Limiting engine power, increasing deadweight tonnage and slow steaming are options being considered by boxship owners to comply with pending greenhouse gas (GHG) legislation.

The proposals figure among the measures deemed necessary to meet minimum efficiency standards that the International Maritime Organization is seeking to apply to the existing fleet by 2023.

But more details of the Energy Efficiency Existing Ship Index (EEXI) are needed before owners can decide the best way forward.

“It’s important to get it right, as it will be our contribution to ­carbon neutrality and gives us the chance also to reinvent our business,” Nicolaus Bunnemann, managing director of Atlantic Lloyd, told Capital Link’s German Maritime Forum.

Older can be better

The new standards will be equivalent to the current Energy Efficiency Design Index standards, which apply to newbuildings.

But boxship owners are working on the presumption that the means of calculating and enforcing EEXI will only be finalised at future sessions of the IMO.

Bunnemann said his company, which owns and operates nearly 30 vessels, mostly containerships, has assigned a technician to calculate the EEXI value of each ship in its fleet.

Preliminary results found that older vessels do not necessarily fare worse than younger ones, and in some cases perform better.

Atlantic Lloyd is looking at various methods to adapt vessels that may be non-compliant.

Since EEXI is based on CO2 transported per tonne per nautical mile, the solution focuses on reducing GHGs by decreasing engine power, he said.
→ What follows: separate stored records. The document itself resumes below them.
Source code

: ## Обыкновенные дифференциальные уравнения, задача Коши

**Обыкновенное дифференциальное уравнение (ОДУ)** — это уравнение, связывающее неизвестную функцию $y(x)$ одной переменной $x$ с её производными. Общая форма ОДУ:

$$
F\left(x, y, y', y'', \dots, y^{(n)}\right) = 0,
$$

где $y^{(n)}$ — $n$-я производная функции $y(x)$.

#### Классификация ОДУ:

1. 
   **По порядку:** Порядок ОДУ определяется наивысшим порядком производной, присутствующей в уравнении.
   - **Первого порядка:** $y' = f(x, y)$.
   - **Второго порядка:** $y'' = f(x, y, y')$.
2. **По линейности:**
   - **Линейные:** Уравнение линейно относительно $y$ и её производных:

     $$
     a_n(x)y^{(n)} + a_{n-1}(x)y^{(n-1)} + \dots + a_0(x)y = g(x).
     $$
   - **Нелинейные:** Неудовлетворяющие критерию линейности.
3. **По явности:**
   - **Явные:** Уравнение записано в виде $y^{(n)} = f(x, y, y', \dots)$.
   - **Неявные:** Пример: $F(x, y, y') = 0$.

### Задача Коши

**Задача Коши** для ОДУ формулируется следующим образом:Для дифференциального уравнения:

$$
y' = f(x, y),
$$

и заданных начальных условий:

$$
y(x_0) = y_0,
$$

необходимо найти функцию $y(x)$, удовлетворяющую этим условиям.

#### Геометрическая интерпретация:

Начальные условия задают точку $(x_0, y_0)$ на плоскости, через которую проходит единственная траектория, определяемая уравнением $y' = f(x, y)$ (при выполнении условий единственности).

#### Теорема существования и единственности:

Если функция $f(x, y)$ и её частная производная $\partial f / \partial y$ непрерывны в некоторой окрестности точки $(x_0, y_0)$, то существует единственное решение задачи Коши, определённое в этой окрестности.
Transparency and sustainability

Capital Link's German Maritime Forum (top, from left) DNV GL Maritime's Knut Orbeck-Nilssen; Auerbach Schifffahrt's Lucius Bunk; and Johann Killinger of the Buss Group; (centre, from left) Atlantic Lloyd's Nicolaus Bunnemann; Nikolaus Oldendorff of Reederei Nord; and Constantin Baack of MPC Container Ships; and (bottom) Christoph Toepfer of Borealis Maritime. Photo: Capital Link

“We will be looking at various options, such as energy-saving devices, engine power limitations, engine de-rating and deadweight increase,” Bunnemann said.

“It’s widely expected that limiting engine power and increasing the deadweight are [the] most promising methods to comply, [while] limiting the upfront cost. So, my personal belief is most owners will be looking at these two methods with priority.”
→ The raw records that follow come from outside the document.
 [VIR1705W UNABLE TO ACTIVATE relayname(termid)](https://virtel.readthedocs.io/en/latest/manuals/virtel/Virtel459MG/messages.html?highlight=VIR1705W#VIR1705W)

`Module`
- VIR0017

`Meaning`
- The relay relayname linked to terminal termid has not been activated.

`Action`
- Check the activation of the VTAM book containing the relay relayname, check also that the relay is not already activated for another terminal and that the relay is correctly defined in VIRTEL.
Slow steaming for the non-eco fleet would be a possibility, but that has been practised by much of the fleet for many years, so changes there are likely to be limited.

MPC Container Ships (MPCC) managing director Constantin Baack said EEXI could prove a “disrup­tor” in terms of improving transparency and sustainability, with implications for slow steaming and charterparties.

EEXI calculations on his company’s vessels also showed that age is not the most important factor. He added that MPCC plans to upgrade vessels in partnership with business partners, universities and customers.

Longer-term goals

Matching existing vessels with pending GHG legislation chimes with efforts by German tonnage providers to establish solutions to meet longer-term goals.

Johann Killinger, managing partner of the Buss Group, which merged its fleet with Leonhardt & Blumberg in 2017, suggested that the IMO goals for 2050 could be met with different technologies, including synthetic natural gas (SNG), ammonia and hydrogen.

He deemed SNG the most promising because it could use existing LNG infrastructure. Ammonia has a chance, but is hazardous, while hydrogen requires huge tanks and is expensive, he added.

Development of those fuel types is in its infancy, said Nikolaus Oldendorff, managing director and co-owner of Reederei Nord.

He said that none currently fit the bill and they are too expensive. But it seems likely that synthetic fuels derived from solar and wind are “the easiest to handle and most logical”.

Such fuels might one day be combined with carbon capture solutions that could even result in a negative-carbon ship, Oldendorff said.

“Nobody wants to be on the wrong side of history. And there’s no doubt about in which direction we’re running,” he said.

“We have the Paris climate accord, now (with the IMO) we even have a timetable of how to work and go forward, so there’s no doubt of the direction the world is running.”

However, shipping will have to work with other sectors to achieve the IMO goals, according to Lucius Bunk, co-founder and managing partner of Auerbach Schifffahrt. “We will not be able to do it by ourselves, but collaboratively,” he said.